Hi Eric, here are two more

http://lhcathomeclassic.cern.ch/sixtrack/workunit.php?wuid=13524328
http://lhcathomeclassic.cern.ch/sixtrack/workunit.php?wuid=13521217

Looks like there is a discrepancy between v466.03 and v466.05.

Tom
ID: 26225 · Report as offensive     Reply Quote
Profile Ananas

Send message
Joined: 17 Jul 05
Posts: 102
Credit: 542,016
RAC: 0
Message 26226 - Posted: 4 Mar 2014, 5:38:42 UTC - in response to Message 26225.  
Last modified: 4 Mar 2014, 6:02:38 UTC

... Looks like there is a discrepancy between v466.03 and v466.05.

Tom

From what I can see it's often (not always) pni vs. sse3 Linux vs.

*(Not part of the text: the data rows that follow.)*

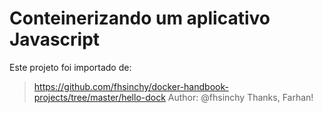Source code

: # Conteinerizando um aplicativo Javascript

Este projeto foi importado de:

> https://github.com/fhsinchy/docker-handbook-projects/tree/master/hello-dock
> Author: @fhsinchy
> Thanks, Farhan!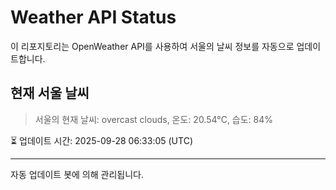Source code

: 
# Weather API Status

이 리포지토리는 OpenWeather API를 사용하여 서울의 날씨 정보를 자동으로 업데이트합니다.

## 현재 서울 날씨
> 서울의 현재 날씨: overcast clouds, 온도: 20.54°C, 습도: 84%

⏳ 업데이트 시간: 2025-09-28 06:33:05 (UTC)

---
자동 업데이트 봇에 의해 관리됩니다.
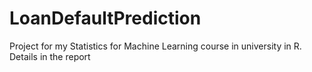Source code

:# LoanDefaultPrediction
 Project for my Statistics for Machine Learning course in university in R.
  Details in the report
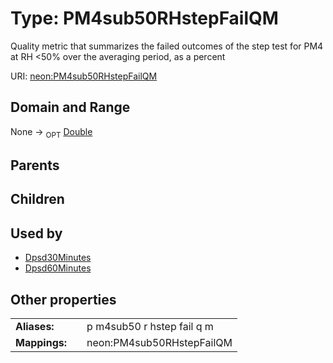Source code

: 
# Type: PM4sub50RHstepFailQM


Quality metric that summarizes the failed outcomes of the step test for PM4 at RH <50% over the averaging period, as a percent

URI: [neon:PM4sub50RHstepFailQM](https://data.neonscience.org/PM4sub50RHstepFailQM)


## Domain and Range

None ->  <sub>OPT</sub> [Double](types/Double.md)

## Parents


## Children


## Used by

 * [Dpsd30Minutes](Dpsd30Minutes.md)
 * [Dpsd60Minutes](Dpsd60Minutes.md)

## Other properties

|  |  |  |
| --- | --- | --- |
| **Aliases:** | | p m4sub50 r hstep fail q m |
| **Mappings:** | | neon:PM4sub50RHstepFailQM |

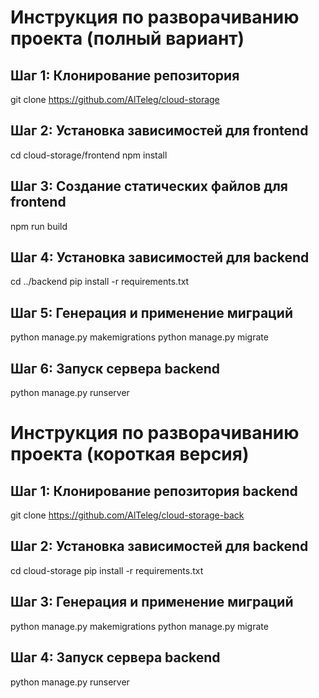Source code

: # Инструкция по разворачиванию проекта (полный вариант)

## Шаг 1: Клонирование репозитория

git clone https://github.com/AlTeleg/cloud-storage

## Шаг 2: Установка зависимостей для frontend

cd cloud-storage/frontend
npm install

## Шаг 3: Создание статических файлов для frontend

npm run build

## Шаг 4: Установка зависимостей для backend

cd ../backend
pip install -r requirements.txt

## Шаг 5: Генерация и применение миграций 

python manage.py makemigrations
python manage.py migrate

## Шаг 6: Запуск сервера backend

python manage.py runserver




# Инструкция по разворачиванию проекта (короткая версия)

## Шаг 1: Клонирование репозитория backend

git clone https://github.com/AlTeleg/cloud-storage-back

## Шаг 2: Установка зависимостей для backend

cd cloud-storage
pip install -r requirements.txt

## Шаг 3: Генерация и применение миграций 

python manage.py makemigrations
python manage.py migrate

## Шаг 4: Запуск сервера backend

python manage.py runserver
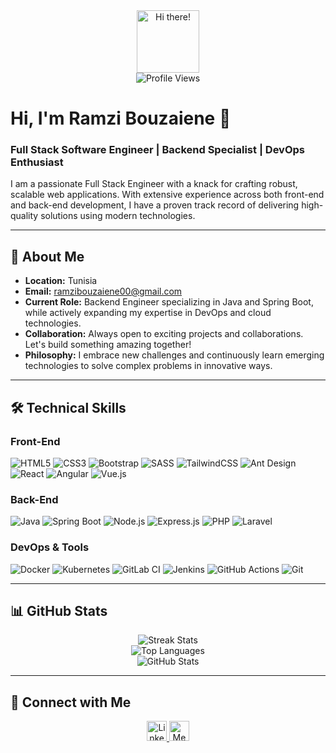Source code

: <div align="center">
  <img src="https://media.giphy.com/media/gcOg6zLJc0hN6YZ2i4/giphy.gif" width="100" alt="Hi there!" />
</div>

<div align="center">
  <img src="https://komarev.com/ghpvc/?username=ramzibouzaiene&style=flat-square&color=blue" alt="Profile Views" />
</div>

# Hi, I'm **Ramzi Bouzaiene** 👋

### Full Stack Software Engineer | Backend Specialist | DevOps Enthusiast

I am a passionate Full Stack Engineer with a knack for crafting robust, scalable web applications. With extensive experience across both front-end and back-end development, I have a proven track record of delivering high-quality solutions using modern technologies.

---

## 🚀 About Me

- **Location:** Tunisia
- **Email:** [ramzibouzaiene00@gmail.com](mailto:ramzibouzaiene00@gmail.com)
- **Current Role:** Backend Engineer specializing in Java and Spring Boot, while actively expanding my expertise in DevOps and cloud technologies.
- **Collaboration:** Always open to exciting projects and collaborations. Let's build something amazing together!
- **Philosophy:** I embrace new challenges and continuously learn emerging technologies to solve complex problems in innovative ways.

---

## 🛠 Technical Skills

### Front-End
![HTML5](https://img.shields.io/badge/html5-%23E34F26.svg?style=for-the-badge&logo=html5&logoColor=white)
![CSS3](https://img.shields.io/badge/css3-%231572B6.svg?style=for-the-badge&logo=css3&logoColor=white)
![Bootstrap](https://img.shields.io/badge/bootstrap-%23563D7C.svg?style=for-the-badge&logo=bootstrap&logoColor=white)
![SASS](https://img.shields.io/badge/SASS-hotpink.svg?style=for-the-badge&logo=sass&logoColor=white)
![TailwindCSS](https://img.shields.io/badge/tailwindcss-%2338B2AC.svg?style=for-the-badge&logo=tailwind-css&logoColor=white)
![Ant Design](https://img.shields.io/badge/AntDesign-0170FE?style=for-the-badge&logo=ant-design&logoColor=white)
![React](https://img.shields.io/badge/react-%2320232a.svg?style=for-the-badge&logo=react&logoColor=%2361DAFB)
![Angular](https://img.shields.io/badge/angular-DD0031?style=for-the-badge&logo=angular&logoColor=white)
![Vue.js](https://img.shields.io/badge/Vue.js-35495E?style=for-the-badge&logo=vuedotjs&logoColor=4FC08D)

### Back-End
![Java](https://img.shields.io/badge/java-%23FF0000.svg?style=for-the-badge&logo=java&logoColor=white)
![Spring Boot](https://img.shields.io/badge/Spring_Boot-F2F4F9?style=for-the-badge&logo=spring-boot)
![Node.js](https://img.shields.io/badge/node.js-6DA55F?style=for-the-badge&logo=node.js&logoColor=white)
![Express.js](https://img.shields.io/badge/express.js-404d59.svg?style=for-the-badge&logo=express&logoColor=%2361DAFB)
![PHP](https://img.shields.io/badge/php-777BB4?style=for-the-badge&logo=php&logoColor=white)
![Laravel](https://img.shields.io/badge/laravel-FF2D20?style=for-the-badge&logo=laravel&logoColor=white)

### DevOps & Tools
![Docker](https://img.shields.io/badge/docker-0db7ed.svg?style=for-the-badge&logo=docker&logoColor=white)
![Kubernetes](https://img.shields.io/badge/Kubernetes-326CE5?style=for-the-badge&logo=kubernetes&logoColor=white)
![GitLab CI](https://img.shields.io/badge/GitLab_CI-FC6D26?style=for-the-badge&logo=gitlab&logoColor=white)
![Jenkins](https://img.shields.io/badge/jenkins-D24939?style=for-the-badge&logo=jenkins&logoColor=white)
![GitHub Actions](https://img.shields.io/badge/GitHub_Actions-2088FF?style=for-the-badge&logo=github-actions&logoColor=white)
![Git](https://img.shields.io/badge/git-F05032?style=for-the-badge&logo=git&logoColor=white)

---

## 📊 GitHub Stats

<div align="center">
  <!-- GitHub Streak Stats -->
  <img src="https://github-readme-streak-stats.herokuapp.com/?user=ramzibouzaiene&theme=radical&hide_border=true" alt="Streak Stats" />
  
  <br />

  <!-- Top Languages -->
  <img src="https://github-readme-stats.vercel.app/api/top-langs/?username=ramzibouzaiene&layout=compact&langs_count=8&theme=radical&hide_border=true" alt="Top Languages" />

  <br />

  <!-- GitHub Stats Card -->
  <img src="https://github-readme-stats.vercel.app/api?username=ramzibouzaiene&show_icons=true&theme=radical&hide_border=true" alt="GitHub Stats" />
</div>

---

## 🔗 Connect with Me

<div align="center">
  <a href="https://www.linkedin.com/in/ramzibouzaiene/" target="_blank">
    <img src="https://raw.githubusercontent.com/danielcranney/readme-generator/main/public/icons/socials/linkedin.svg" width="32" height="32" alt="LinkedIn" />
  </a>
  <a href="https://medium.com/@ramzibouzaiene.dev" target="_blank">
    <img src="https://raw.githubusercontent.com/danielcranney/readme-generator/main/public/icons/socials/medium.svg" width="32" height="32" alt="Medium" />
  </a>
</div>

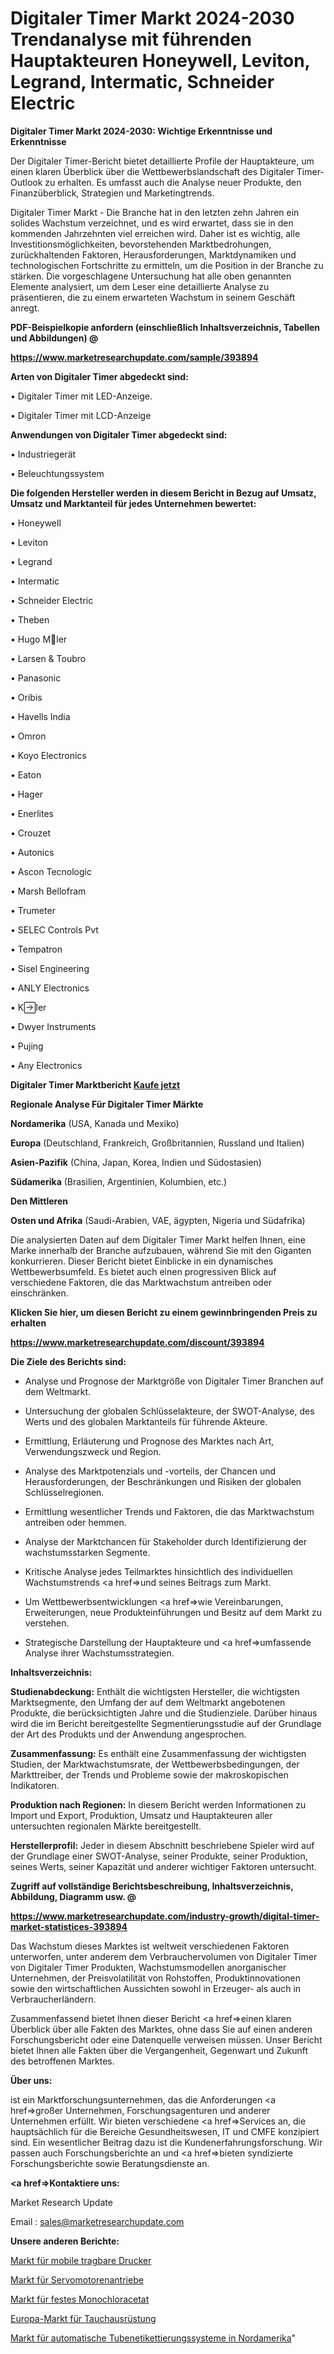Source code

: # Digitaler Timer Markt 2024-2030 Trendanalyse mit führenden Hauptakteuren Honeywell, Leviton, Legrand, Intermatic, Schneider Electric

<strong>Digitaler Timer Markt 2024-2030: Wichtige Erkenntnisse und Erkenntnisse</strong>

Der Digitaler Timer-Bericht bietet detaillierte Profile der Hauptakteure, um einen klaren Überblick über die Wettbewerbslandschaft des Digitaler Timer-Outlook zu erhalten. Es umfasst auch die Analyse neuer Produkte, den Finanzüberblick, Strategien und Marketingtrends.

Digitaler Timer Markt - Die Branche hat in den letzten zehn Jahren ein solides Wachstum verzeichnet, und es wird erwartet, dass sie in den kommenden Jahrzehnten viel erreichen wird. Daher ist es wichtig, alle Investitionsmöglichkeiten, bevorstehenden Marktbedrohungen, zurückhaltenden Faktoren, Herausforderungen, Marktdynamiken und technologischen Fortschritte zu ermitteln, um die Position in der Branche zu stärken. Die vorgeschlagene Untersuchung hat alle oben genannten Elemente analysiert, um dem Leser eine detaillierte Analyse zu präsentieren, die zu einem erwarteten Wachstum in seinem Geschäft anregt.



<strong><b>PDF-Beispielkopie anfordern (einschließlich Inhaltsverzeichnis, Tabellen und Abbildungen) @ </b></strong>

<strong><a href=https://www.marketresearchupdate.com/sample/393894>

<strong>https://www.marketresearchupdate.com/sample/393894</u></a></strong></strong>



<strong>Arten von Digitaler Timer abgedeckt sind:</strong>

• Digitaler Timer mit LED-Anzeige.

• Digitaler Timer mit LCD-Anzeige



<strong>Anwendungen von Digitaler Timer abgedeckt sind:</strong>

• Industriegerät

• Beleuchtungssystem



<strong>Die folgenden Hersteller werden in diesem Bericht in Bezug auf Umsatz, Umsatz und Marktanteil für jedes Unternehmen bewertet:</strong>

• Honeywell

• Leviton

• Legrand

• Intermatic

• Schneider Electric

• Theben

• Hugo Mler

• Larsen & Toubro

• Panasonic

• Oribis

• Havells India

• Omron

• Koyo Electronics

• Eaton

• Hager

• Enerlites

• Crouzet

• Autonics

• Ascon Tecnologic

• Marsh Bellofram

• Trumeter

• SELEC Controls Pvt

• Tempatron

• Sisel Engineering

• ANLY Electronics

• Kler

• Dwyer Instruments

• Pujing

• Any Electronics



<strong>Digitaler Timer Marktbericht <a href=https://www.marketresearchupdate.com/buynow/393894>Kaufe jetzt</a></strong>



<strong>Regionale Analyse Für Digitaler Timer Märkte</strong>



<strong>Nordamerika</strong> (USA, Kanada und Mexiko)



<strong>Europa</strong> (Deutschland, Frankreich, Großbritannien, Russland und Italien)



<strong>Asien-Pazifik</strong> (China, Japan, Korea, Indien und Südostasien)



<strong>Südamerika</strong> (Brasilien, Argentinien, Kolumbien, etc.)



<strong>Den Mittleren</strong> 

<strong>Osten und Afrika</strong> (Saudi-Arabien, VAE, ägypten, Nigeria und Südafrika)

Die analysierten Daten auf dem Digitaler Timer Markt helfen Ihnen, eine Marke innerhalb der Branche aufzubauen, während Sie mit den Giganten konkurrieren. Dieser Bericht bietet Einblicke in ein dynamisches Wettbewerbsumfeld. Es bietet auch einen progressiven Blick auf verschiedene Faktoren, die das Marktwachstum antreiben oder einschränken.



<strong>Klicken Sie hier, um diesen Bericht zu einem gewinnbringenden Preis zu erhalten
</strong>

<strong><a href=https://www.marketresearchupdate.com/discount/393894>https://www.marketresearchupdate.com/discount/393894</b></u></strong></a>



<strong>Die Ziele des Berichts sind:</strong>

- Analyse und Prognose der Marktgröße von Digitaler Timer Branchen auf dem Weltmarkt.

- Untersuchung der globalen Schlüsselakteure, der SWOT-Analyse, des Werts und des globalen Marktanteils für führende Akteure.

- Ermittlung, Erläuterung und Prognose des Marktes nach Art, Verwendungszweck und Region.

- Analyse des Marktpotenzials und -vorteils, der Chancen und Herausforderungen, der Beschränkungen und Risiken der globalen Schlüsselregionen.

- Ermittlung wesentlicher Trends und Faktoren, die das Marktwachstum antreiben oder hemmen.

- Analyse der Marktchancen für Stakeholder durch Identifizierung der wachstumsstarken Segmente.

- Kritische Analyse jedes Teilmarktes hinsichtlich des individuellen Wachstumstrends <a href=>und</a> seines Beitrags zum Markt.

- Um Wettbewerbsentwicklungen <a href=>wie</a> Vereinbarungen, Erweiterungen, neue Produkteinführungen und Besitz auf dem Markt zu verstehen.

- Strategische Darstellung der Hauptakteure und <a href=>umfas</a>sende Analyse ihrer Wachstumsstrategien.



<strong>Inhaltsverzeichnis:</strong>



<strong>Studienabdeckung:</strong> Enthält die wichtigsten Hersteller, die wichtigsten Marktsegmente, den Umfang der auf dem Weltmarkt angebotenen Produkte, die berücksichtigten Jahre und die Studienziele. Darüber hinaus wird die im Bericht bereitgestellte Segmentierungsstudie auf der Grundlage der Art des Produkts und der Anwendung angesprochen.



<strong>Zusammenfassung:</strong> Es enthält eine Zusammenfassung der wichtigsten Studien, der Marktwachstumsrate, der Wettbewerbsbedingungen, der Markttreiber, der Trends und Probleme sowie der makroskopischen Indikatoren.



<strong>Produktion nach Regionen:</strong> In diesem Bericht werden Informationen zu Import und Export, Produktion, Umsatz und Hauptakteuren aller untersuchten regionalen Märkte bereitgestellt.



<strong>Herstellerprofil:</strong> Jeder in diesem Abschnitt beschriebene Spieler wird auf der Grundlage einer SWOT-Analyse, seiner Produkte, seiner Produktion, seines Werts, seiner Kapazität und anderer wichtiger Faktoren untersucht.



<strong><b>Zugriff auf vollständige Berichtsbeschreibung, Inhaltsverzeichnis, Abbildung, Diagramm usw. @ </b></strong>

<strong><a href=https://www.marketresearchupdate.com/industry-growth/digital-timer-market-statistices-393894>https://www.marketresearchupdate.com/industry-growth/digital-timer-market-statistices-393894</a></strong>

Das Wachstum dieses Marktes ist weltweit verschiedenen Faktoren unterworfen, unter anderem dem Verbrauchervolumen von Digitaler Timer von Digitaler Timer Produkten, Wachstumsmodellen anorganischer Unternehmen, der Preisvolatilität von Rohstoffen, Produktinnovationen sowie den wirtschaftlichen Aussichten sowohl in Erzeuger- als auch in Verbraucherländern.

Zusammenfassend bietet Ihnen dieser Bericht <a href=>einen</a> klaren Überblick über alle Fakten des Marktes, ohne dass Sie auf einen anderen Forschungsbericht oder eine Datenquelle verweisen müssen. Unser Bericht bietet Ihnen alle Fakten über die Vergangenheit, Gegenwart und Zukunft des betroffenen Marktes.



<strong>Über uns:</strong>

 ist ein Marktforschungsunternehmen, das die Anforderungen <a href=>großer</a> Unternehmen, Forschungsagenturen und anderer Unternehmen erfüllt. Wir bieten verschiedene <a href=>Services</a> an, die hauptsächlich für die Bereiche Gesundheitswesen, IT und CMFE konzipiert sind. Ein wesentlicher Beitrag dazu ist die Kundenerfahrungsforschung. Wir passen auch Forschungsberichte an und <a href=>bieten</a> syndizierte Forschungsberichte sowie Beratungsdienste an.



<strong><a href=>Kontaktiere uns:</a></strong>

Market Research Update

Email : sales@marketresearchupdate.com



<strong>Unsere anderen Berichte:</strong>

<a href=https://www.linkedin.com/pulse/mobile-portable-printers-market-witness-huge>Markt für mobile tragbare Drucker</a>

<a href=https://www.linkedin.com/pulse/servo-motors-drives-market-outlooks-2023-size>Markt für Servomotorenantriebe</a>

<a href=https://www.linkedin.com/pulse/solid-monochloroacetate-market-size-industry>Markt für festes Monochloracetat</a>

<a href=https://www.linkedin.com/pulse/europe-dive-equipment-market-2023-comprehensive-strategic>Europa-Markt für Tauchausrüstung</a>

<a href=https://www.linkedin.com/pulse/north-america-automatic-tube-labeling-systemmarket-see>Markt für automatische Tubenetikettierungssysteme in Nordamerika</a>"
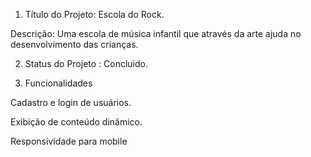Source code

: 
1. Título do Projeto: Escola do Rock.

Descrição: Uma escola de música infantil que através da arte ajuda no desenvolvimento das crianças.

2. Status do Projeto : Concluido.

3. Funcionalidades

Cadastro e login de usuários.

Exibição de conteúdo dinâmico.


Responsividade para mobile
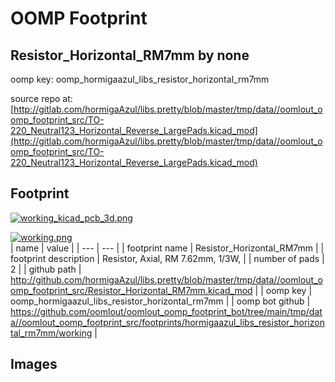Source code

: # OOMP Footprint  
## Resistor_Horizontal_RM7mm  by none  
  
oomp key: oomp_hormigaazul_libs_resistor_horizontal_rm7mm  
  
source repo at: [http://gitlab.com/hormigaAzul/libs.pretty/blob/master/tmp/data//oomlout_oomp_footprint_src/TO-220_Neutral123_Horizontal_Reverse_LargePads.kicad_mod](http://gitlab.com/hormigaAzul/libs.pretty/blob/master/tmp/data//oomlout_oomp_footprint_src/TO-220_Neutral123_Horizontal_Reverse_LargePads.kicad_mod)  
## Footprint  
  
[![working_kicad_pcb_3d.png](working_kicad_pcb_3d_600.png)](working_kicad_pcb_3d.png)  
  
[![working.png](working_600.png)](working.png)  
| name | value | 
| --- | --- | 
| footprint name | Resistor_Horizontal_RM7mm | 
| footprint description | Resistor, Axial,  RM 7.62mm, 1/3W, | 
| number of pads | 2 | 
| github path | http://github.com/hormigaAzul/libs.pretty/blob/master/tmp/data//oomlout_oomp_footprint_src/Resistor_Horizontal_RM7mm.kicad_mod | 
| oomp key | oomp_hormigaazul_libs_resistor_horizontal_rm7mm | 
| oomp bot github | https://github.com/oomlout/oomlout_oomp_footprint_bot/tree/main/tmp/data//oomlout_oomp_footprint_src/footprints/hormigaazul_libs_resistor_horizontal_rm7mm/working | 
## Images  
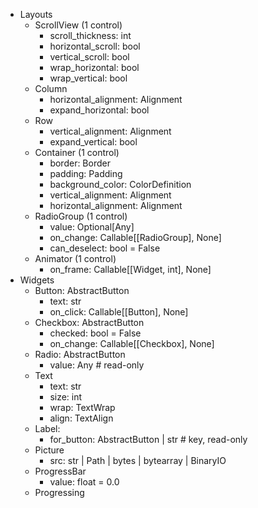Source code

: * Layouts
  * ScrollView (1 control)
    * scroll_thickness: int
    * horizontal_scroll: bool
    * vertical_scroll: bool
    * wrap_horizontal: bool
    * wrap_vertical: bool
  * Column
    * horizontal_alignment: Alignment
    * expand_horizontal: bool
  * Row
    * vertical_alignment: Alignment
    * expand_vertical: bool
  * Container (1 control)
    * border: Border
    * padding: Padding
    * background_color: ColorDefinition
    * vertical_alignment: Alignment
    * horizontal_alignment: Alignment
  * RadioGroup (1 control)
    * value: Optional[Any]
    * on_change: Callable[[RadioGroup], None]
    * can_deselect: bool = False
  * Animator (1 control)
    * on_frame: Callable[[Widget, int], None]
* Widgets
  * Button: AbstractButton
    * text: str
    * on_click: Callable[[Button], None]
  * Checkbox: AbstractButton
    * checked: bool = False
    * on_change: Callable[[Checkbox], None]
  * Radio: AbstractButton
    * value: Any  # read-only
  * Text
    * text: str
    * size: int
    * wrap: TextWrap
    * align: TextAlign
  * Label:
    * for_button: AbstractButton | str  # key, read-only
  * Picture
    * src: str | Path | bytes | bytearray | BinaryIO
  * ProgressBar
    * value: float = 0.0
  * Progressing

Windows, even if both have the same minor release number. Both x86 and x64 are affected, the result duration plays no role, it happens with very short and with longer results.

edit : about the same rate as reported here, currently ~2% for my results. The value isn't very exact as the results are purged quite soon after the workunit is completed.

edit2 : I checked a few of my valid results and found a bunch of workunits where a pni/windows validated fine against my sse3/windows but a linux result was invalid. So it must really be a Linux vs. Windows issue.
ID: 26226 · Report as offensive     Reply Quote
Profile Ray Murray
Volunteer moderator
Avatar

Send message
Joined: 29 Sep 04
Posts: 281
Credit: 11,866,264
RAC: 0
Message 26236 - Posted: 7 Mar 2014, 19:50:17 UTC
Last modified: 7 Mar 2014, 20:30:35 UTC

I've rarely had any Invalids but spotted this one where 2 different flavours of Linux (and hence 446.05) validated against each other but not against my Windows (446.03). Could it be that where the first 2 returns are one Linux and one Windows, the wu will validate against whichever OS the third return is, leaving the odd one as Invalid? Possibly with more hosts being Windows, the Linux hosts will more often be the odd-one-out and therefore show more Invalids.
I currently don't have any Inconclusives to test that but I'll keep a look out. Could be pure coincidence.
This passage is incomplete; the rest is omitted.